It’s Not Your Phone Distracting You. It’s You.

By

Cell Phone - MONTCO Today

By Wendi Rank

I’d been waiting months for the second season of Outlander. When it comes to bingeing, few things sit as firmly in my wheelhouse as Outlander. The protagonist, Claire, is a nurse transported through time to the eighteenth century. Claire’s husband, Jamie, is a strapping Scotsman who is frequently, well, undressed.

With my husband working for the night and the kids in bed, I could catch up on Claire and Jamie’s time-hopping romance. I donned sweats and located some chocolate, settling into a night I had anticipated for a year.

Then I picked up my phone. Twenty minutes later I was baffled. Why was Claire in twentieth-century clothing? More importantly, where was Jamie?

I chided myself for letting my phone distract me from this long-awaited date with Jamie. My phone isn’t nearly as appealing as his Scottish accent.

But is my phone really to blame?

Nir Eyal, author of Indistractable: How to Control Your Attention and Choose Your Life, says not only was I wrong to blame my phone, I was wrong to chastise myself for getting distracted from Jamie’s strawberry curls and broad shoulders.
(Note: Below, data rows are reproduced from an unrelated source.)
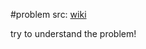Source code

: #problem 
src: [wiki](https://en.wikipedia.org/wiki/Clique_problem)

try to understand the problem!
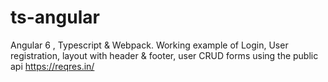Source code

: # ts-angular
Angular 6 , Typescript & Webpack. Working example of Login, User registration, layout with header & footer, user CRUD forms using the public api https://reqres.in/
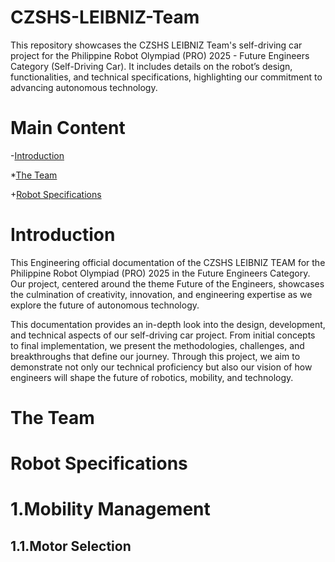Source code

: # CZSHS-LEIBNIZ-Team
This repository showcases the CZSHS LEIBNIZ Team's self-driving car project for the Philippine Robot Olympiad (PRO) 2025 - Future Engineers Category (Self-Driving Car). It includes details on the robot’s design, functionalities, and technical specifications, highlighting our commitment to advancing autonomous technology. 

# Main Content
-[Introduction](https://github.com/Sharmainne/CZSHS-LEIBNIZ-Team#introduction)

 *[The Team](https://github.com/Sharmainne/CZSHS-LEIBNIZ-Team/blob/main/README.md#the-team)

+[Robot Specifications](https://github.com/Sharmainne/CZSHS-LEIBNIZ-Team/blob/main/README.md#robot-specifications)
>
 

# Introduction
This Engineering official documentation of the CZSHS LEIBNIZ TEAM for the Philippine Robot Olympiad (PRO) 2025 in the Future Engineers Category. Our project, centered around the theme Future of the Engineers, showcases the culmination of creativity, innovation, and engineering expertise as we explore the future of autonomous technology.

This documentation provides an in-depth look into the design, development, and technical aspects of our self-driving car project. From initial concepts to final implementation, we present the methodologies, challenges, and breakthroughs that define our journey. Through this project, we aim to demonstrate not only our technical proficiency but also our vision of how engineers will shape the future of robotics, mobility, and technology.

# The Team


# Robot Specifications


# 1.Mobility Management
## 1.1.Motor Selection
Writing for the newsletter Psyche, Eyal says distraction stems from negative feelings. He also says if you can’t make your phone into a scapegoat, rest assured you’ll find something else to blame.

But Eyal says distress is a good thing. If using outhouses a la Outlander wasn’t cold and creepy, society wouldn’t have invented indoor plumbing. If necessity is the mother of invention, then distress is its father.

If we want to cash in on that discomfort, Eyal says to figure out why you’re getting distracted. For me, it’s the unease of my husband’s overnight absence. I’ve read one too many true crime novels. Prowlers like homes where the only hunk hanging about is fictional.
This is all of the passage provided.